Data entries
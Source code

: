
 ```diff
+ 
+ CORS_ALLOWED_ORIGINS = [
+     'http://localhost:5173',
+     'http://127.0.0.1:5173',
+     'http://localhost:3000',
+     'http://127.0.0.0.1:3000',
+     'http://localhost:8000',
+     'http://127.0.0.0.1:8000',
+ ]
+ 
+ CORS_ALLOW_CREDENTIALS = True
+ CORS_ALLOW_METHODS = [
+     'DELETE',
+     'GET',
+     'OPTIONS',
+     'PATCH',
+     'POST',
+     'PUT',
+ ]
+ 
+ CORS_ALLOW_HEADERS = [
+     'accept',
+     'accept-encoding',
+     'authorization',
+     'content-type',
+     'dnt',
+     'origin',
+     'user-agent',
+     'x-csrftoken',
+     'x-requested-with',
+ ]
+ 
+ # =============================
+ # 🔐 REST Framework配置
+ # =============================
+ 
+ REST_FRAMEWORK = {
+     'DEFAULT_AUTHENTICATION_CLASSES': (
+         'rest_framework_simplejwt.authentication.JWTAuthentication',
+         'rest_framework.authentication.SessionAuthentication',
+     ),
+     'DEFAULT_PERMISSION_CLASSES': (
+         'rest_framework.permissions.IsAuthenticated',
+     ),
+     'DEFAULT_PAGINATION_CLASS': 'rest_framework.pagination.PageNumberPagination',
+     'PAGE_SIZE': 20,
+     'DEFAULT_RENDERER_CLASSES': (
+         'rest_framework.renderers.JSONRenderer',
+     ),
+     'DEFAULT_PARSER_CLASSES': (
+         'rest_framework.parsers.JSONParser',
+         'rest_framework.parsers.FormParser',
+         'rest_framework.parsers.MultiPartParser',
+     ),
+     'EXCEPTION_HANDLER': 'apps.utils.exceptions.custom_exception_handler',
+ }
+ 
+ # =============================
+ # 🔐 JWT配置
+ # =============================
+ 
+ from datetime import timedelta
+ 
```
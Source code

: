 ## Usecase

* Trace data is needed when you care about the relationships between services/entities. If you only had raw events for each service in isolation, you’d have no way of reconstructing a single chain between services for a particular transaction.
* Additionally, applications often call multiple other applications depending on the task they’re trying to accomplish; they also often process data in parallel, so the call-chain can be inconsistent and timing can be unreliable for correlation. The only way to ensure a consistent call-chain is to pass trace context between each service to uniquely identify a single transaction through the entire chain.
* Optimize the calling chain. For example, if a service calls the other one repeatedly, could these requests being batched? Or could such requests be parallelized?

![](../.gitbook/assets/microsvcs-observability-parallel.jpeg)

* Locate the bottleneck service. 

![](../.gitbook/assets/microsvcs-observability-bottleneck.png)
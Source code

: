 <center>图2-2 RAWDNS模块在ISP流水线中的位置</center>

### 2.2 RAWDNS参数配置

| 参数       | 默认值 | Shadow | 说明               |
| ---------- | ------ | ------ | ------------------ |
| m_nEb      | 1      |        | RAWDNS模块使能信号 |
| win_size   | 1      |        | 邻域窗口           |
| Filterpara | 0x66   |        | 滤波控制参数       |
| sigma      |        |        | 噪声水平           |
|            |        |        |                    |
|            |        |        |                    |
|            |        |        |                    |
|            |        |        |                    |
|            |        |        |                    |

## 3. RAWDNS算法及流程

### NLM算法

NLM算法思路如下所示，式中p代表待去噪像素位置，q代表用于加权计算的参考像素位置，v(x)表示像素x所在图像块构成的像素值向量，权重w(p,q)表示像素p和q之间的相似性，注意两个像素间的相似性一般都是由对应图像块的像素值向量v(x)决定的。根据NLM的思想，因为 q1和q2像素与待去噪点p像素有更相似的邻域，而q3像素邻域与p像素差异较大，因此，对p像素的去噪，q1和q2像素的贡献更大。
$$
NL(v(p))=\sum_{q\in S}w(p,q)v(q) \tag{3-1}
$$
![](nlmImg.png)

→ **Task instructions**
Looking over the records, find each line with the word "bottleneck" and copy it.

→ **Your response**
* Locate the bottleneck service. 
![](../.gitbook/assets/microsvcs-observability-bottleneck.png)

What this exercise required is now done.